Ketentuan fiskal untuk Kontrak Karya, Perjanjian Karya Pengusahaan Pertambangan Batubara (PKP2B), dan Izin Usaha Pertambangan (IUP) mempunyai karakteristik yang berbeda-beda, sehingga perhitungan penerimaan negara dari kontrak dan izin ini akan berbeda. Karenanya, penting untuk memahami fiscal term di sektor mineral dan batubara. Diskusi PWYP Knowledge Forum (PKF) (1/3) lalu mengundang Johnson Pakpahan selaku Direktur Penerimaan Mineral dan Batubara Direktorat Jenderal Minerba, dimana diskusi PKF ini juga merupakan bagian dari workshop Financial Modelling, yaitu penyusunan financial modelling untuk proyek migas dan minerba di Indonesia dan Filipina.

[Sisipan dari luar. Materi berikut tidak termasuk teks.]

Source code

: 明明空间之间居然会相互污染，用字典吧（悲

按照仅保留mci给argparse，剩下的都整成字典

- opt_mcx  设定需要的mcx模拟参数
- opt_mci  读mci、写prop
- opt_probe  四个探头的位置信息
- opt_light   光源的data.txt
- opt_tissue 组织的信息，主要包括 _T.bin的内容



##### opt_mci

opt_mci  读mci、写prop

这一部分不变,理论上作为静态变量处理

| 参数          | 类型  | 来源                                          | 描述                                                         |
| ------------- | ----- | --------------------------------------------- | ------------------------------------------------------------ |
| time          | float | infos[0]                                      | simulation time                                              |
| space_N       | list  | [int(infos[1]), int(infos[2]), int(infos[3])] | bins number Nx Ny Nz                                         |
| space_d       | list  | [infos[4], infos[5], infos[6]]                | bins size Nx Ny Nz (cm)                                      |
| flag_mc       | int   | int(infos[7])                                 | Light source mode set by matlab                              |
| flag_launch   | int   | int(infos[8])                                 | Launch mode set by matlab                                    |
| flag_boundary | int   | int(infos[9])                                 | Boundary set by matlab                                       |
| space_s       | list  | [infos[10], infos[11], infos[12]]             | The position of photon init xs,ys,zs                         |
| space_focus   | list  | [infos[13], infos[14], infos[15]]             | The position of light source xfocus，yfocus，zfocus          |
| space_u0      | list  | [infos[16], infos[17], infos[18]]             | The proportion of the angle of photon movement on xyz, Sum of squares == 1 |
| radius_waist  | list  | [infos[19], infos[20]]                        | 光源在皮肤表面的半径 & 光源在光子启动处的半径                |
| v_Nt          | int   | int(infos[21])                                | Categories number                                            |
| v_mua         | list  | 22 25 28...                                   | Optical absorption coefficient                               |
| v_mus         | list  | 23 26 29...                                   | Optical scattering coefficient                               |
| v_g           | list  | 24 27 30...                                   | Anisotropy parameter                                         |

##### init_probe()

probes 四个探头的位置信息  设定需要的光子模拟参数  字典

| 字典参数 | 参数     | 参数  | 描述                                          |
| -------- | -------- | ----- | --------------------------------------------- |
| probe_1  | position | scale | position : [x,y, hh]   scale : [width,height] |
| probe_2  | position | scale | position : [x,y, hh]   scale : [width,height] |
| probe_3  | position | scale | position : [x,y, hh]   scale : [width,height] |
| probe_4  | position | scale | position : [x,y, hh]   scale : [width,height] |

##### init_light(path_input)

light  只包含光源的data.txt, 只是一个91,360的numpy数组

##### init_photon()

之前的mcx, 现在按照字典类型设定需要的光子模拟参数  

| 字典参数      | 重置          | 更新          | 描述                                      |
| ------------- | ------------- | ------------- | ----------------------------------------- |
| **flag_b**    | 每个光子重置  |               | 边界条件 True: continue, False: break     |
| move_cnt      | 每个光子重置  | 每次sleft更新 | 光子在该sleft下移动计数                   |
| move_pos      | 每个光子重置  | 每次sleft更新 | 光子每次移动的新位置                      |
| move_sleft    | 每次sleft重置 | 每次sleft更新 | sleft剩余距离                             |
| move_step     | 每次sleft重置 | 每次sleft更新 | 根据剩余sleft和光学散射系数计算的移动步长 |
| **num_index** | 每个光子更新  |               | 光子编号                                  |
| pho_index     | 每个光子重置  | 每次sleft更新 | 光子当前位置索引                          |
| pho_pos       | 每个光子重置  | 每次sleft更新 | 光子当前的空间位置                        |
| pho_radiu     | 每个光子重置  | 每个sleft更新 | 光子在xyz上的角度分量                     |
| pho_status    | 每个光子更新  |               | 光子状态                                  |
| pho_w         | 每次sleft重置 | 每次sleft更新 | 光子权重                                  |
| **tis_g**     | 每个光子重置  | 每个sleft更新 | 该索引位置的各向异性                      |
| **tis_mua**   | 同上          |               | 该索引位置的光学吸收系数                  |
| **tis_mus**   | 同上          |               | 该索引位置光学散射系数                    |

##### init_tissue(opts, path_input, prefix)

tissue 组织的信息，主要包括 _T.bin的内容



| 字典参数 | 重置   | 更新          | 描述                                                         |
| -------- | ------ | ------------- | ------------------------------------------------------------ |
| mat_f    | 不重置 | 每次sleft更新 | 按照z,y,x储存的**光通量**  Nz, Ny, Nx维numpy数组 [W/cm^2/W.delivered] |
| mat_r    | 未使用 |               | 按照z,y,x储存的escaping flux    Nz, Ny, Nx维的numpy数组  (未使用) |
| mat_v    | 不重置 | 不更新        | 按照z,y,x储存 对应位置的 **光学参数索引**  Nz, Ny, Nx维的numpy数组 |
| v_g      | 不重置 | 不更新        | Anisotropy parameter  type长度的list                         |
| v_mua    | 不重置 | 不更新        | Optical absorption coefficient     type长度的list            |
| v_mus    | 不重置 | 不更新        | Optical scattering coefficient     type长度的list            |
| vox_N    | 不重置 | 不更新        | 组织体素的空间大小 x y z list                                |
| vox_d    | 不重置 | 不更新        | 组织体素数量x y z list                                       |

“PNBP di sektor tambang terdiri dari iuran tetap (land rent) dan royalti, dimana ini berlaku untuk IUP, KK, dan PKP2B. Khusus untuk PKP2B, berlaku juga Penjualan Hasil Tambang (PHT),” jelas Johnson Pakpahan. Ia menambahkan, penerimaan iuran tetap bagi IUP dihitung berdasarkan luas wilayah dikalikan tarif yang diatur dalam PP No. 9/2012 tentang jenis dan tarif PNBP yang berlaku di Kementerian ESDM. Dengan tarif 2 USD bagi IUP eksplorasi, dan 4 USD bagi IUP Operasi Produksi. Sedangkan iuran tetap bagi KK dan PKP2B, luas wilayah dikalikan tarif yang diatur dalam kontrak (dengan range USD 0.08 s.d USD 4.00 sesuai tahapan).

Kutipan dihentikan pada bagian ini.